Skip to content

0.4.0

Compare
Choose a tag to compare
@kyegomez kyegomez released this 14 Jul 20:15
· 147 commits to master since this release

Changelog
Bug Fixes
Issue: ValueError: too many values to unpack (expected 3)

Root Cause: The attention function was returning more than three values, but the code was trying to unpack its return values into only three variables.
Resolution: Modified the line where the attention function is called to collect all additional return values into a list using the * operator.
Issue: RuntimeError: The size of tensor a (64) must match the size of tensor b (2) at non-singleton dimension 1

Root Cause: The code was trying to add two tensors of different sizes in the forward method of the DynamicDilatedAttention class.
Resolution: Modified the line where the tensors are added to ensure that attn_output has the same size as the corresponding slice of outputs before trying to add them.
Issue: ValueError: not enough values to unpack (expected 7, got 6)
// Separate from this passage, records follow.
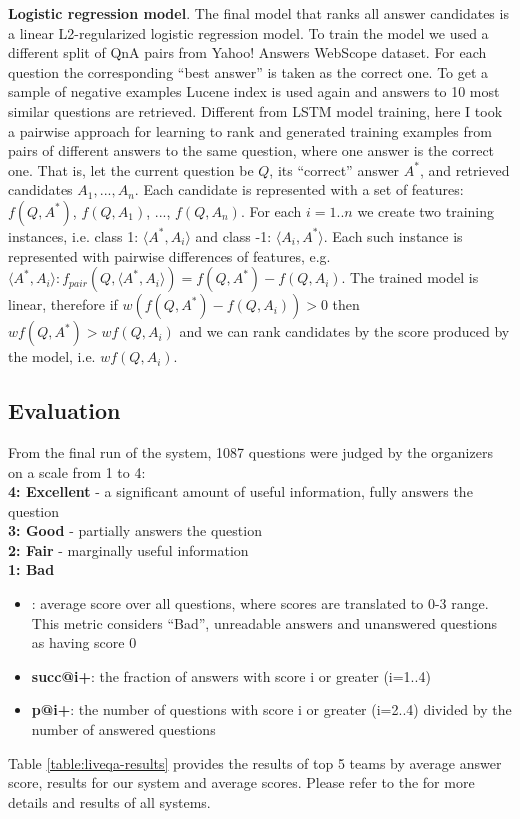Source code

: \textbf{Logistic regression model}.
The final model that ranks all answer candidates is a linear L2-regularized logistic regression model.
To train the model we used a different split of QnA pairs from Yahoo! Answers WebScope dataset.
For each question the corresponding ``best answer'' is taken as the correct one.
To get a sample of negative examples Lucene index is used again and answers to 10 most similar questions are retrieved.
Different from LSTM model training, here I took a pairwise approach for learning to rank and generated training examples from pairs of different answers to the same question, where one answer is the correct one.
That is, let the current question be $Q$, its ``correct'' answer $A^*$, and retrieved candidates $A_1, ..., A_n$.
Each candidate is represented with a set of features: $f(Q, A^*)$, $f(Q, A_1)$, ..., $f(Q, A_n)$.
For each $i=1..n$ we create two training instances, i.e. class 1: $\langle A^*, A_i\rangle$ and class -1: $\langle A_i, A^*\rangle$.
Each such instance is represented with pairwise differences of features, e.g. $\langle A^*, A_i\rangle: f_{pair}(Q, \langle A^*, A_i\rangle) = f(Q, A^*) - f(Q, A_i)$.
The trained model is linear, therefore if $w(f(Q, A^*) - f(Q, A_i)) > 0$ then $w f(Q, A^*) > w f(Q, A_i)$ and we can rank candidates by the score produced by the model, i.e. $w f(Q, A_i)$.

\subsection{Evaluation}
\label{section:non-factoid:liveqa:evaluation}

From the final run of the system, 1087 questions were judged by the organizers on a scale from 1 to 4:\\
\textbf{4: Excellent} - a significant amount of useful information, fully answers the question\\
\textbf{3: Good} - partially answers the question\\
\textbf{2: Fair} - marginally useful information\\
\textbf{1: Bad} 




\begin{itemize}
\item : average score over all questions, where scores are translated to 0-3 range. This metric considers ``Bad'', unreadable answers and unanswered questions as having score 0
\item \textbf{succ@i+}: the fraction of answers with score i or greater (i=1..4)
\item \textbf{p@i+}: the number of questions with score i or greater (i=2..4) divided by the number of answered questions
\end{itemize}
Table \ref{table:liveqa-results} provides the results of top 5 teams by average answer score, results for our system and average scores.
Please refer to the \cite{overviewliveqa15} for more details and results of all systems.

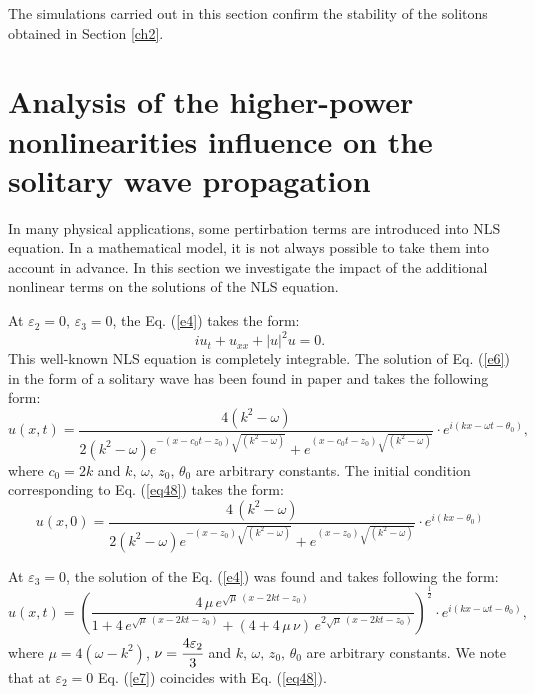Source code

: \documentclass[preprint,12pt]{elsarticle}
\begin{document}
The simulations carried out in this section confirm the stability of the solitons obtained in Section \ref{ch2}.
\section{Analysis of the higher-power nonlinearities influence on the solitary wave propagation}\label{ch9}
In many physical applications, some pertirbation terms are introduced into NLS equation. In a mathematical model, it is not always possible to take them into account in advance. In this section we investigate the impact of the additional nonlinear terms on the solutions of the NLS equation.

At \(\varepsilon_{2}=0,\,\varepsilon_{3}=0\), the Eq. (\ref{e4}) takes the form:
\begin{equation}\label{e6}
iu_{t}+u_{xx}+|u|^2 u=0.
\end{equation}
This well-known NLS equation is completely integrable. The solution of Eq. (\ref{e6}) in the form of a solitary wave has been found in paper \cite{Rad3} and takes the following form:
\begin{equation} \label{eq48}
u(x,t)=\frac{4(k^{2}-\omega)}{2 (k^{2}-\omega) e^{-\left(x-c_{0}t-z_{0}\right)\sqrt{(k^{2}-\omega)}}+e^{\left(x-c_{0}t-z_{0}\right)\sqrt{(k^{2}-\omega)}}}\cdot e^{i(kx-\omega t-\theta_{0})},
\end{equation}
where \(c_{0}=2k\) and \( k,\, \omega,\, z_{0},\, \theta_{0}\) are arbitrary constants.
The initial condition corresponding to Eq. (\ref{eq48}) takes the form:
\begin{equation}\label{eq55}
u(x,0)=\frac{4\,(k^{2}-\omega)}{2 (k^{2}-\omega) e^{-(x-z_{0})\sqrt{(k^{2}-\omega)}}+e^{(x-z_{0})\sqrt{(k^{2}-\omega)}}}\cdot e^{i(kx-\theta_{0})}
\end{equation}

At \(\varepsilon_{3}=0\), the solution of the Eq. (\ref{e4}) was found and takes following the form:
\begin{equation}\label{e7}
u(x,t)=\left(\frac{4\,\mu\, e^{\sqrt{\mu}\,(x-2kt-z_{0})}}{1+4\, e^{\sqrt{\mu}\,(x-2kt-z_{0})}+(4+4\, \mu\, \nu) \,e^{2\sqrt{\mu}\,(x-2kt-z_{0})}}\right)^{\frac{1}{2}}\cdot e^{i(kx-\omega t-\theta_{0})},
\end{equation}
where \(\mu=4(\omega-k^{2})\), \(\nu=\cfrac{4 \varepsilon_{2}}{3}\) and \( k,\, \omega,\, z_{0},\, \theta_{0}\) are arbitrary constants. We note that at \(\varepsilon_{2}=0\) Eq. (\ref{e7}) coincides with Eq. (\ref{eq48}).
\end{document}
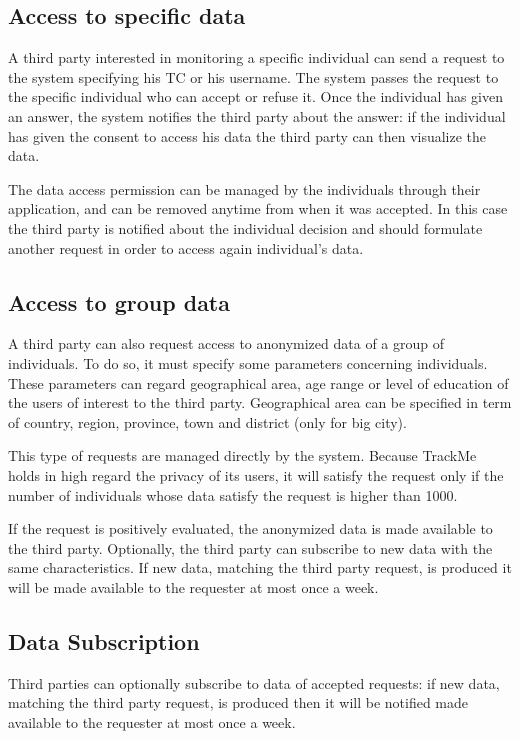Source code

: \subsection{Access to specific data}
A third party interested in monitoring a specific individual can send a request to the system specifying his TC or his username.
The system passes the request to the specific individual who can accept or refuse it.
Once the individual has given an answer, the system notifies the third party about the answer: if the individual has given the consent to access his data the third party can then visualize the data.

The data access permission can be managed by the individuals through their application, and can be removed anytime from when it was accepted. 
In this case the third party is notified about the individual decision and should formulate another request in order to access again individual's data. 




\subsection{Access to group data}
A third party can also request access to anonymized data of a group of individuals.
To do so, it must specify some parameters concerning individuals. These parameters can regard geographical area, age range or level of education of the users of interest to the third party.
Geographical area can be specified in term of country, region, province, town and district (only for big city).

This type of requests are managed directly by the system. Because TrackMe holds in high regard the privacy of its users, it will satisfy the request only if the number of individuals whose data satisfy the request is higher than 1000.

If the request is positively evaluated, the anonymized data is made available to the third party.
Optionally, the third party can subscribe to new data with the same characteristics. If new data, matching the third party request, is produced it will be made available to the requester at most once a week.

\subsection{Data Subscription}
Third parties can optionally subscribe to data of accepted requests: if new data, matching the third party request, is produced then it will be notified made available to the requester at most once a week.

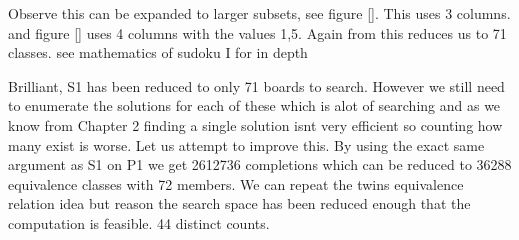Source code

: \documentclass[a4paper,11pt]{report}
\newcounter{row}
\newcounter{col}
\newcounter{rowb}
\newcounter{colb}
\newcommand\setrowb[3]{
  \setcounter{colb}{1}
  \foreach \n in {#1, #2, #3} {
    \edef\x{\value{colb} - 0.5}
    \edef\y{3.5 - \value{rowb}}
    \node[anchor=center] at (\x, \y) {\n};
    \stepcounter{colb}
  }
  \stepcounter{rowb}
}
\begin{document}
Observe this can be expanded to larger subsets, see figure \ref{}. This uses 3 columns. and figure \ref{} uses 4 columns with the values 1,5. Again from \cite{} this reduces us to 71 classes. see mathematics of sudoku I for in depth

\begin{figure}[h!]
\centering
{}
\caption{\label{fig:twins}}
\end{figure}

\begin{figure}[h!]
\centering
{}
\caption{\label{fig:twins}}
\end{figure}

Brilliant, S1 has been reduced to only 71 boards to search. However we still need to enumerate the solutions for each of these which is alot of searching and as we know from Chapter 2 finding a single solution isnt very efficient so counting how many exist is worse. Let us attempt to improve this. By using the exact same argument as S1 on P1 we get 2612736 completions which can be reduced to 36288 equivalence classes with 72 members. We can repeat the twins equivalence relation idea but \cite{} reason the search space has been reduced enough that the computation is feasible. 44 distinct counts.
\end{document}
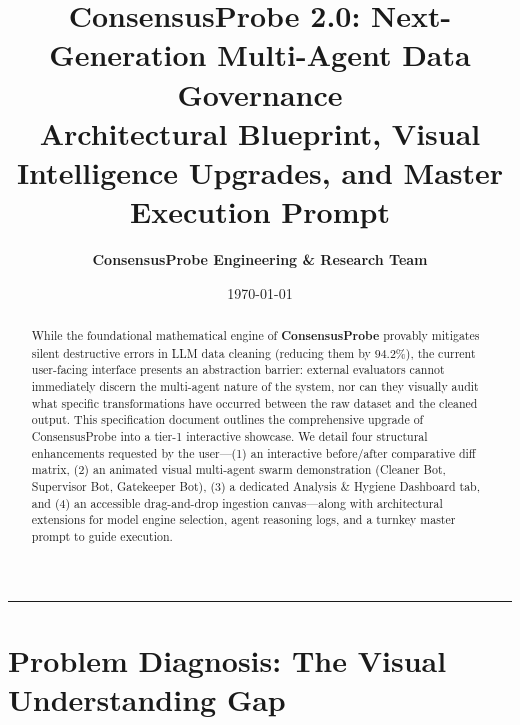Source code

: \documentclass[11pt,a4paper]{article}
\title{\textbf{\LARGE ConsensusProbe 2.0: Next-Generation Multi-Agent Data Governance}\\[0.4em]
\Large Architectural Blueprint, Visual Intelligence Upgrades, and Master Execution Prompt}
\author{\textbf{ConsensusProbe Engineering \& Research Team}}
\date{\today}
\begin{document}
\maketitle

\begin{abstract}
While the foundational mathematical engine of \textbf{ConsensusProbe} provably mitigates silent destructive errors in LLM data cleaning (reducing them by $94.2\%$), the current user-facing interface presents an abstraction barrier: external evaluators cannot immediately discern the multi-agent nature of the system, nor can they visually audit what specific transformations have occurred between the raw dataset and the cleaned output. 
This specification document outlines the comprehensive upgrade of ConsensusProbe into a tier-1 interactive showcase. 
We detail four structural enhancements requested by the user---(1) an interactive before/after comparative diff matrix, (2) an animated visual multi-agent swarm demonstration (Cleaner Bot, Supervisor Bot, Gatekeeper Bot), (3) a dedicated Analysis \& Hygiene Dashboard tab, and (4) an accessible drag-and-drop ingestion canvas---along with architectural extensions for model engine selection, agent reasoning logs, and a turnkey master prompt to guide execution.
\end{abstract}

\tableofcontents
\bigskip
\hrule
\bigskip

\section{Problem Diagnosis: The Visual Understanding Gap}
\label{sec:problem}
\end{document}
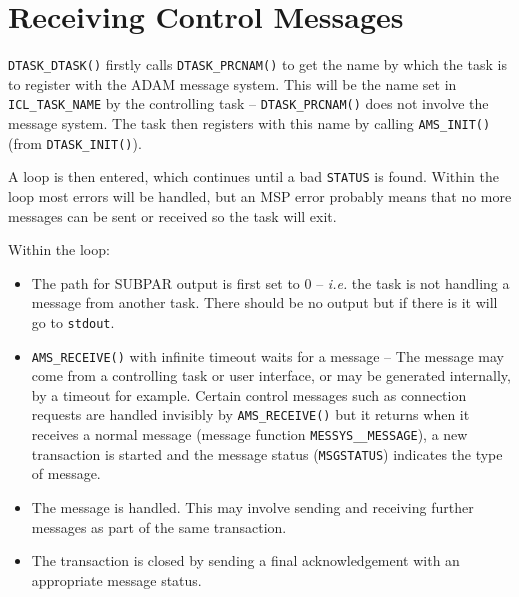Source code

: \documentclass[twoside,11pt,nolof]{starlink}
\begin{document}
\section{\label{receiving_control_messages}Receiving Control Messages}
\texttt{DTASK\_DTASK()} firstly calls \texttt{DTASK\_PRCNAM()} to get the name
by which the task is to register with the ADAM message system.
This will be the name set in
\texttt{ICL\_TASK\_NAME} by the controlling task -- \texttt{DTASK\_PRCNAM()}
does not involve the message system.
The task then registers with this name by calling \texttt{AMS\_INIT()}
(from \texttt{DTASK\_INIT()}).

A loop is then entered, which continues until a bad \texttt{STATUS} is found.
Within the loop most errors will be handled, but an MSP error probably means
that no more messages can be sent or received so the task will exit.

Within the loop:
\begin{itemize}
\item The path for SUBPAR output is first set to 0 -- \textit{i.e.} the task
is not handling a message from another task.
There should be no output but if there is it will go to \texttt{stdout}.
\item \texttt{AMS\_RECEIVE()} with infinite timeout waits for a message --
The message may come from a controlling task or user interface, or may be
generated internally, by a timeout for example.
Certain control messages such as connection requests are handled invisibly
by \texttt{AMS\_RECEIVE()} but it returns when it receives a normal message
(message function \texttt{MESSYS\_\_MESSAGE}), a new transaction is started
and the message status (\texttt{MSGSTATUS}) indicates the type of message.
\item The message is handled. This may involve sending and receiving further
messages as part of the same transaction.
\item The transaction is closed by sending a final acknowledgement with an
appropriate message status.
\end{itemize}
\end{document}
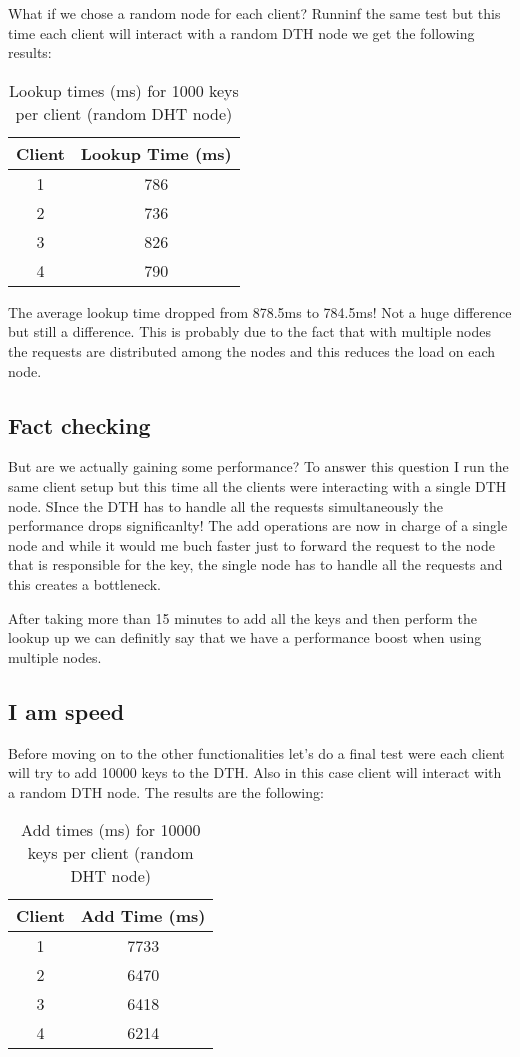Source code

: \documentclass[a4paper, 11pt]{article}
\begin{document}
What if we chose a random node for each client? Runninf the same test but this time each client will interact with a random DTH node we get the following results:
\begin{table}[H]
\centering
\begin{tabular}{|c|c|}
\hline
\textbf{Client} & \textbf{Lookup Time (ms)} \\
\hline
1 & 786 \\
2 & 736 \\
3 & 826 \\
4 & 790 \\
\hline
\end{tabular}
\caption{Lookup times (ms) for 1000 keys per client (random DHT node)}
\end{table}

The average lookup time dropped from 878.5ms to 784.5ms! Not a huge difference but still a difference. This is probably due to the fact that with multiple nodes the requests are distributed among the nodes and this reduces the load on each node.

\subsection{Fact checking}
But are we actually gaining some performance? To answer this question I run the same client setup but this time all the clients were interacting with a single DTH node. SInce the DTH has to handle all the requests simultaneously the performance drops significanlty! The add operations are now in charge of a single node and while it would me buch faster just to forward the request to the node that is responsible for the key, the single node has to handle all the requests and this creates a bottleneck.

After taking more than 15 minutes to add all the keys and then perform the lookup up we can definitly say that we have a performance boost when using multiple nodes.

\subsection{I am speed}
Before moving on to the other functionalities let's do a final test were each client will try to add 10000 keys to the DTH. Also in this case client will interact with a random DTH node. The results are the following:
\begin{table}[H]
\centering
\begin{tabular}{|c|c|}
\hline
\textbf{Client} & \textbf{Add Time (ms)} \\
\hline
1 & 7733 \\
2 & 6470 \\
3 & 6418 \\
4 & 6214 \\
\hline
\end{tabular}
\caption{Add times (ms) for 10000 keys per client (random DHT node)}
\end{table}
\end{document}

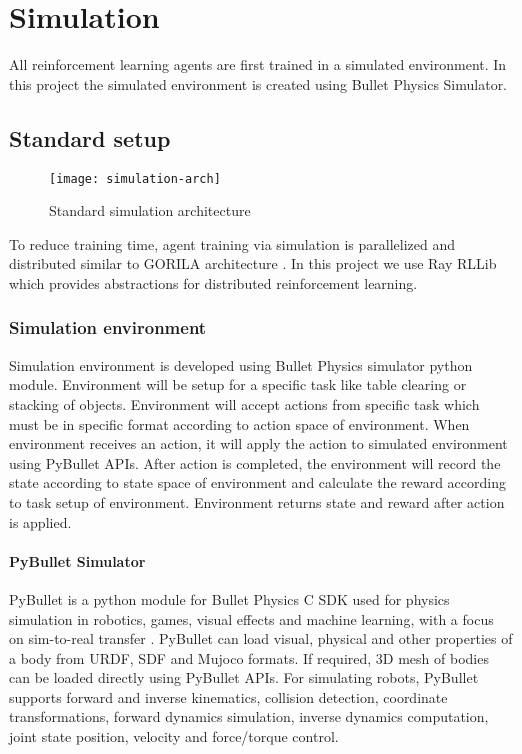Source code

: \chapter{Simulation}

All reinforcement learning agents are first trained in a simulated environment. In this project the simulated environment is created using Bullet Physics Simulator.

\section{Standard setup}
\begin{figure}[H]
	\centering
	\texttt{[image: simulation-arch]}
	\caption{Standard simulation architecture}
	\label{fig:simulation-arch}
\end{figure}

To reduce training time, agent training via simulation is parallelized and distributed similar to GORILA architecture \cite{gorila}. In this project we use Ray RLLib \cite{rllib} which provides abstractions for distributed reinforcement learning.

\subsection{Simulation environment}
Simulation environment is developed using Bullet Physics simulator python module. Environment will be setup for a specific task like table clearing or stacking of objects. Environment will accept actions from specific task which must be in specific format according to action space of environment. When environment receives an action, it will apply the action to simulated environment using PyBullet APIs. After action is completed, the environment will record the state according to state space of environment and calculate the reward according to task setup of environment. Environment returns state and reward after action is applied.

\subsubsection{PyBullet Simulator}
PyBullet is a python module for Bullet Physics C SDK used for physics simulation in robotics, games, visual effects and machine learning, with a focus on sim-to-real transfer \cite{pybullet}. PyBullet can load visual, physical and other properties of a body from URDF, SDF and Mujoco formats. If required, 3D mesh of bodies can be loaded directly using PyBullet APIs. For simulating robots, PyBullet supports forward and inverse kinematics, collision detection, coordinate transformations, forward dynamics simulation, inverse dynamics computation, joint state position, velocity and force/torque control.

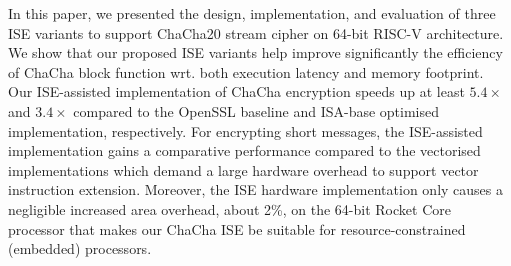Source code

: In this paper, we presented the design, implementation, and evaluation of three ISE variants to support ChaCha20 stream cipher on 64-bit RISC-V architecture.
We show that our proposed ISE variants help improve significantly the efficiency of ChaCha block function wrt. both execution latency and memory footprint.  
Our ISE-assisted implementation of ChaCha encryption speeds up at least $5.4\times$ and $3.4\times$ compared to the OpenSSL baseline and ISA-base optimised implementation, respectively. 
For encrypting short messages, the ISE-assisted implementation gains a comparative performance compared to the vectorised implementations which demand a large hardware overhead to support vector instruction extension.
Moreover, the ISE hardware implementation only causes a negligible increased area overhead, about 2\%, on the 64-bit Rocket Core processor that makes our ChaCha ISE be suitable for resource-constrained (embedded) processors.




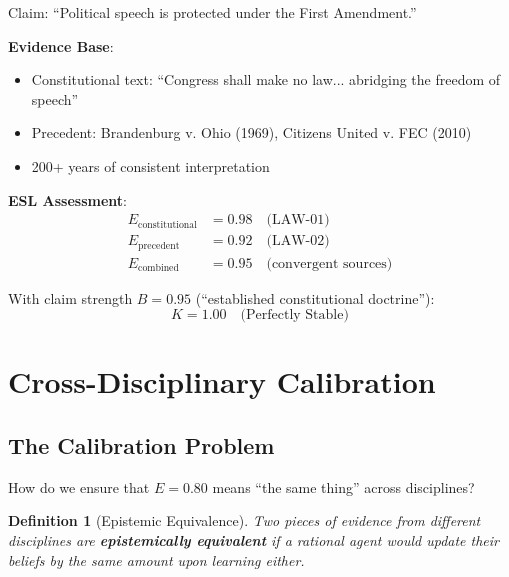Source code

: \documentclass[11pt,a4paper]{article}
\newtheorem{definition}{Definition}[section]
\theoremstyle{remark}
\begin{document}
\begin{examplebox}[title={First Amendment Speech Protection}]
Claim: ``Political speech is protected under the First Amendment.''

\textbf{Evidence Base}:
\begin{itemize}
    \item Constitutional text: ``Congress shall make no law... abridging the freedom of speech''
    \item Precedent: Brandenburg v. Ohio (1969), Citizens United v. FEC (2010)
    \item 200+ years of consistent interpretation
\end{itemize}

\textbf{ESL Assessment}:
\begin{align}
E_{\text{constitutional}} &= 0.98 \quad \text{(LAW-01)} \\
E_{\text{precedent}} &= 0.92 \quad \text{(LAW-02)} \\
E_{\text{combined}} &= 0.95 \quad \text{(convergent sources)}
\end{align}

With claim strength $B = 0.95$ (``established constitutional doctrine''):
\begin{equation}
K = 1.00 \quad \text{(Perfectly Stable)}
\end{equation}
\end{examplebox}


\section{Cross-Disciplinary Calibration}
\label{sec:cross-calibration}

\subsection{The Calibration Problem}

How do we ensure that $E = 0.80$ means ``the same thing'' across disciplines?

\begin{definition}[Epistemic Equivalence]
\label{def:equivalence}
Two pieces of evidence from different disciplines are \textbf{epistemically equivalent} if a rational agent would update their beliefs by the same amount upon learning either.
\end{definition}
\end{document}
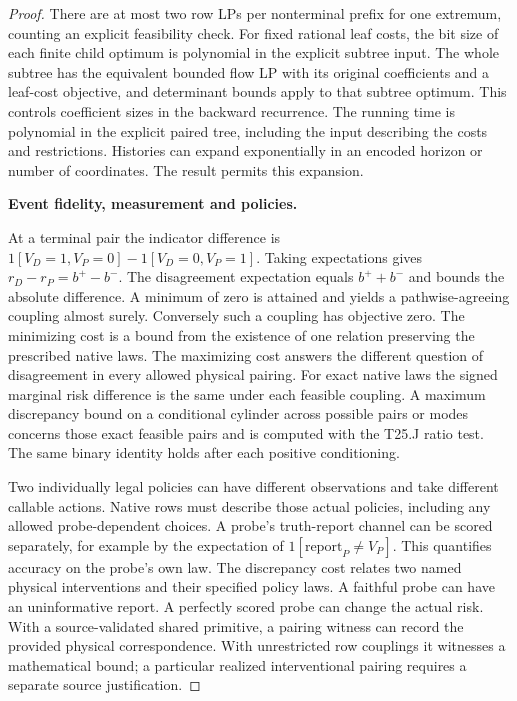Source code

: \begin{proof}
There are at most two row LPs per nonterminal prefix for one extremum, counting an explicit feasibility check. For fixed rational leaf costs, the bit size of each finite child optimum is polynomial in the explicit subtree input. The whole subtree has the equivalent bounded flow LP with its original coefficients and a leaf-cost objective, and determinant bounds apply to that subtree optimum. This controls coefficient sizes in the backward recurrence. The running time is polynomial in the explicit paired tree, including the input describing the costs and restrictions. Histories can expand exponentially in an encoded horizon or number of coordinates. The result permits this expansion.

\textbf{Event fidelity, measurement and policies.}

At a terminal pair the indicator difference is \(1[V_D=1,V_P=0]-1[V_D=0,V_P=1]\). Taking expectations gives \(r_D-r_P=b^+-b^-\). The disagreement expectation equals \(b^++b^-\) and bounds the absolute difference. A minimum of zero is attained and yields a pathwise-agreeing coupling almost surely. Conversely such a coupling has objective zero. The minimizing cost is a bound from the existence of one relation preserving the prescribed native laws. The maximizing cost answers the different question of disagreement in every allowed physical pairing. For exact native laws the signed marginal risk difference is the same under each feasible coupling. A maximum discrepancy bound on a conditional cylinder across possible pairs or modes concerns those exact feasible pairs and is computed with the T25.J ratio test. The same binary identity holds after each positive conditioning.

Two individually legal policies can have different observations and take different callable actions. Native rows must describe those actual policies, including any allowed probe-dependent choices. A probe's truth-report channel can be scored separately, for example by the expectation of \(1[\mathrm{report}_P\ne V_P]\). This quantifies accuracy on the probe's own law. The discrepancy cost relates two named physical interventions and their specified policy laws. A faithful probe can have an uninformative report. A perfectly scored probe can change the actual risk. With a source-validated shared primitive, a pairing witness can record the provided physical correspondence. With unrestricted row couplings it witnesses a mathematical bound; a particular realized interventional pairing requires a separate source justification.


\end{proof}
Root Cause: The flash_attn function in the FlashAttention class was trying to unpack the shape of the q tensor into seven variables, but the q tensor only had six dimensions.
Resolution: Modified the forward method of the DilatedAttention class to reshape the x tensor correctly before passing it to the attention function.
Improvements
Improvement: Added assertions to check the types and values of the parameters in the init method of the DilatedAttention class to prevent incorrect usage.

Improvement: Added a check for the Distributed parameter in the init method of the DilatedAttention class to decide whether to use the DataParallel wrapper for the FlashAttention modules.

Improvement: Modified the forward method of the DilatedAttention class to process each segment of the input separately for each attention head, allowing the attention heads to share information between different segments.

Improvement: Modified the forward method of the DilatedAttention class to use a buffer to store the attn_output_resized tensor instead of creating a new tensor of zeros in every forward pass, improving efficiency.